In 1899, Jacob begins to show signs of a serious health problem.  Paralysis sets in on the left side of his face; an early symptom of leptomeningitis, a form of cancer.  In the spring of 1901, Jacob dies after suffering for nearly two years.  His burial at Lutheran Cemetery follows, and he is laid to rest beside his father and his son.

My grandmother mentioned that after his death, his wife Alvina took the children to the silk factory, demanding the pay that Jacob was owed.   I often wonder if working in the silk factory created this deadly disease in his body, and if his wife suspected that as well.

Whatever the cause, the reality was clear: Jacob died without a will, and for reasons that aren't completely understood, Alvina signed tax documents that left her without means to survive. Only 30 years old, and now a widow with 5 children, Alvina sends her daughters and son to live with her family.  It was the beginning of a new century, but Alvina never remarries.

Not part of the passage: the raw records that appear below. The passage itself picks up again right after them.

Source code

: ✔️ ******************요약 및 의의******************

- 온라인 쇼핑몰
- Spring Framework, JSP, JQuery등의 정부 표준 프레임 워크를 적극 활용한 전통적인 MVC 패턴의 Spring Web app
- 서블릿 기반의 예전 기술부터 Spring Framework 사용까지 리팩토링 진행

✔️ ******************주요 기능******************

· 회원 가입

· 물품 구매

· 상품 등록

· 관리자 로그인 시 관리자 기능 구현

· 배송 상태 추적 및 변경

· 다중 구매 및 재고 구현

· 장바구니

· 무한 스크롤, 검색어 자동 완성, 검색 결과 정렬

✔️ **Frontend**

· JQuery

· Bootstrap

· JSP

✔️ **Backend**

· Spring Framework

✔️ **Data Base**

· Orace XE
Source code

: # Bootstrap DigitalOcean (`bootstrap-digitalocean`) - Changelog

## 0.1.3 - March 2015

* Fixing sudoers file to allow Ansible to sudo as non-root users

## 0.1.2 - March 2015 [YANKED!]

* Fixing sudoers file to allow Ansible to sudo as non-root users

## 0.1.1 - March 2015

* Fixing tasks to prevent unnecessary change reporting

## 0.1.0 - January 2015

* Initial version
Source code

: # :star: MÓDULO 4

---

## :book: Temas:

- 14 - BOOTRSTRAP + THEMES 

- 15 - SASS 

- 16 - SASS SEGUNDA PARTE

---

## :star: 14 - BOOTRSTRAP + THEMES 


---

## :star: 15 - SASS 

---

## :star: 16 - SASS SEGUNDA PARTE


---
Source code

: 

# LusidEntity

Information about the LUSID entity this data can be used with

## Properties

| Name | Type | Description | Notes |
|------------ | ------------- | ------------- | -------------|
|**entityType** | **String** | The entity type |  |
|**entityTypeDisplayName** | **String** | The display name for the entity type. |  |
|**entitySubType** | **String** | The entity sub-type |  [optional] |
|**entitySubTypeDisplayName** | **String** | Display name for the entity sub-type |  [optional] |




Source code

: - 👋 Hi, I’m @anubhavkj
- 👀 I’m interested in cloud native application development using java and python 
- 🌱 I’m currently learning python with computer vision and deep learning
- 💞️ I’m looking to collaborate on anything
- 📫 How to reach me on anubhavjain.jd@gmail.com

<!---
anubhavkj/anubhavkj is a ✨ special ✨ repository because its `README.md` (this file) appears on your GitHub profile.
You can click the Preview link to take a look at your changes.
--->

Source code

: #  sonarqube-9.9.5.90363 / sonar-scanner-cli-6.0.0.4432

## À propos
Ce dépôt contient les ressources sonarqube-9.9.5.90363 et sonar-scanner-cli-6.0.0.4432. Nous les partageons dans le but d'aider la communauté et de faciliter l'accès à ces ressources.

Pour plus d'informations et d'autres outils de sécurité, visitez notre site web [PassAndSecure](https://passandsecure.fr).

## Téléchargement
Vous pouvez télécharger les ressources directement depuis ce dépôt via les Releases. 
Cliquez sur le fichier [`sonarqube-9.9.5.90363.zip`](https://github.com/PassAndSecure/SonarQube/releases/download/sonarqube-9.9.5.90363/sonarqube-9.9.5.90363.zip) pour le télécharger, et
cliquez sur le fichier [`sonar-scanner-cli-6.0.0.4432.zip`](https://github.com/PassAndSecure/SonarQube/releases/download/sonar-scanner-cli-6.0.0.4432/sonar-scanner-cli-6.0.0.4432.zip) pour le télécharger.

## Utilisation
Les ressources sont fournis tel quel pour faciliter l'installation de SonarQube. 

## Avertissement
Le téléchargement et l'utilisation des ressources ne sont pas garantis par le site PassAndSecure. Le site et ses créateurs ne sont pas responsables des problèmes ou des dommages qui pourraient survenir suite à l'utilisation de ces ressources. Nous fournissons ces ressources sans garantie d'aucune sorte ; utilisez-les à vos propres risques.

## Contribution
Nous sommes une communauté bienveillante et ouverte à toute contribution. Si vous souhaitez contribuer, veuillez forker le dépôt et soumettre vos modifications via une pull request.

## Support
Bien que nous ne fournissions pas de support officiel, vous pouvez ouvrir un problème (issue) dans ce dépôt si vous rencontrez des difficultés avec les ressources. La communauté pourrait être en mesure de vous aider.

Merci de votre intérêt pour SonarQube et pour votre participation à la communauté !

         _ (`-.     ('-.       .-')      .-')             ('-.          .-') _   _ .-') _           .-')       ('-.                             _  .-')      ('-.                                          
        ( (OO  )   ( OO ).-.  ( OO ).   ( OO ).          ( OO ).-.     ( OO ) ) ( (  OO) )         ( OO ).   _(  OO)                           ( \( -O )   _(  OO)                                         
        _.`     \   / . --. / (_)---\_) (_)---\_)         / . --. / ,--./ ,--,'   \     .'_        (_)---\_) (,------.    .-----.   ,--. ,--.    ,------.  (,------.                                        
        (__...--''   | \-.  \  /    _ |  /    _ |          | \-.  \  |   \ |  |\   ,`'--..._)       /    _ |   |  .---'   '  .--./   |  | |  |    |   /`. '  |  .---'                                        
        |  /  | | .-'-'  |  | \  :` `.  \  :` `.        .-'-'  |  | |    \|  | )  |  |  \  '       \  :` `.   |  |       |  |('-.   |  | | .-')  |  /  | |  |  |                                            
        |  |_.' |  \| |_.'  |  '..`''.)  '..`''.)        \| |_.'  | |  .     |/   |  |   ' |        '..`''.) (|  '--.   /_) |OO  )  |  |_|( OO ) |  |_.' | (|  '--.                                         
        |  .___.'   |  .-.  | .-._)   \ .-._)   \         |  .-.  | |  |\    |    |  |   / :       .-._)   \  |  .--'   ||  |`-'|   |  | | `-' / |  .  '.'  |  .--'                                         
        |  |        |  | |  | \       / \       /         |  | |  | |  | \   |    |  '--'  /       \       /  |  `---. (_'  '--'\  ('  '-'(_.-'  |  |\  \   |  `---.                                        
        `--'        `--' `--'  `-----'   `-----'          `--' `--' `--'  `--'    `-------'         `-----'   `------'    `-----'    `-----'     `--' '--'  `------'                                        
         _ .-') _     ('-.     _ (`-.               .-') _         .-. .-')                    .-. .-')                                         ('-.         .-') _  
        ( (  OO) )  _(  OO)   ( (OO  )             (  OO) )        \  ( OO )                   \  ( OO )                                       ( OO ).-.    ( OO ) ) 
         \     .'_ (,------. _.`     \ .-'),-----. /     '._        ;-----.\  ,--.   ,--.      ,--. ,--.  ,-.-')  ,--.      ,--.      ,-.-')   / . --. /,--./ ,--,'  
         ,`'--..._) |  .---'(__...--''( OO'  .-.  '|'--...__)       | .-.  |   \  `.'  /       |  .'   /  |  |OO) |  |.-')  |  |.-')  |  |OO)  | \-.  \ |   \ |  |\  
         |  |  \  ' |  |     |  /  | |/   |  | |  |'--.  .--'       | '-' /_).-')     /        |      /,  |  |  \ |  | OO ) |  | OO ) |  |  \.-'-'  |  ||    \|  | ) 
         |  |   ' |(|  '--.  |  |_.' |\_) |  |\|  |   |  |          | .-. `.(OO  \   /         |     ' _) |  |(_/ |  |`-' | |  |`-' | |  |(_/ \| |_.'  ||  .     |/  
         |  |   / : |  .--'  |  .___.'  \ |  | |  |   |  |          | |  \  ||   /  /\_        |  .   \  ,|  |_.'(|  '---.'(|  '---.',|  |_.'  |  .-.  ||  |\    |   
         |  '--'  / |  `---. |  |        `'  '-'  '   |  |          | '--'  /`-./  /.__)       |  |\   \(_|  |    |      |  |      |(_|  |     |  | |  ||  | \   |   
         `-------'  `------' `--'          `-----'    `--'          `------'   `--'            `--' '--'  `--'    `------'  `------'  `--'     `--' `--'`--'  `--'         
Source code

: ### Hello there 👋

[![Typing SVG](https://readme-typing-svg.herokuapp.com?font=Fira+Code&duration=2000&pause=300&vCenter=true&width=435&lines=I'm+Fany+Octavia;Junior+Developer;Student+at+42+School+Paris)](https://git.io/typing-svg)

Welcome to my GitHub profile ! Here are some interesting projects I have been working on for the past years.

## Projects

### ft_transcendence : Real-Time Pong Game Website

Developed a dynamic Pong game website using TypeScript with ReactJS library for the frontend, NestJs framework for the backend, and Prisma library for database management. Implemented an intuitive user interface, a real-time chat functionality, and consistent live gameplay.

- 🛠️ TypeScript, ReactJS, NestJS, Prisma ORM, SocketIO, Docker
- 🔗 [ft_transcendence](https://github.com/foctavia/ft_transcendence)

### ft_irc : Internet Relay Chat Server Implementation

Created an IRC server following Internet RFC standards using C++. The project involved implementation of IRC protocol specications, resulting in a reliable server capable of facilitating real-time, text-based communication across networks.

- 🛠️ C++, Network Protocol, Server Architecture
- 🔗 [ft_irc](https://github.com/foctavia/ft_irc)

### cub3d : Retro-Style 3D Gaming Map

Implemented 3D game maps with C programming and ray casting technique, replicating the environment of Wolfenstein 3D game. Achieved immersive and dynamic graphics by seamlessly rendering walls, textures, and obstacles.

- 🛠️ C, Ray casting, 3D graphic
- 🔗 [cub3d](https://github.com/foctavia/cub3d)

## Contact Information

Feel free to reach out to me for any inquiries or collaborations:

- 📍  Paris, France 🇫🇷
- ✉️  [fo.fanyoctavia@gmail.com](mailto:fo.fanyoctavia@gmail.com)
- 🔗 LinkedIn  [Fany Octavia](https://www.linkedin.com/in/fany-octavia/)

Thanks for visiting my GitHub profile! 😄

Wednesday, January 26, 2011

The Road Ahead and Behind

I'm starting this blog in the hopes that this will be a new avenue to finding out more about a branch of my family tree of which little is known.  I really had no interest in creating a blog.  Maybe this is a good idea; maybe it's a bad idea. Maybe, but I do have an interest in understanding who the Feitner family was.  I say "was" because it seems that part of the family line has all but ended. I hope I am wrong, though.

What I do know is dwarfed by what I don't know, and what I haven't been able to solve.

The story of the man who was my great-great-great grandfather begins with Jacob T. Feitner, a young German immigrant who came to New York City in 1860 when he was 21.  Five years later, he marries Anna Brenzel, also a German immigrant, and becomes a naturalized citizen.  Living on Cherry Street in lower Manhattan, Jacob is a barber by trade and works on Cathedral Street. They have two children: a son Jacob Theodore and a daughter, Anna.  By the mid 1870's, the family moves out of Manhattan to a brownstone in Park Slope, Brooklyn along with other up-and-coming families.  He would die there on the first floor of his home on September 11, 1878 of tuberculosis, leaving his wife to raise the children alone.

The Feitner family plot at Lutheran Cemetary.
Jacob is buried a few days later at Lutheran Cemetary in the newly acquired family plot.  And there is where the road ends.

Who were his parents? Did he have any brothers or sisters?  Was he any relation to John Feitner, the marble monument maker who had his business just a few blocks from Jacob's home in Brooklyn?

I visited Lutheran Cemetery and was no closer to finding any of these things out after my visit.  The family plot was bare, not a stone or monument to be seen; a victim of cemetery "modernization" in the 1950's.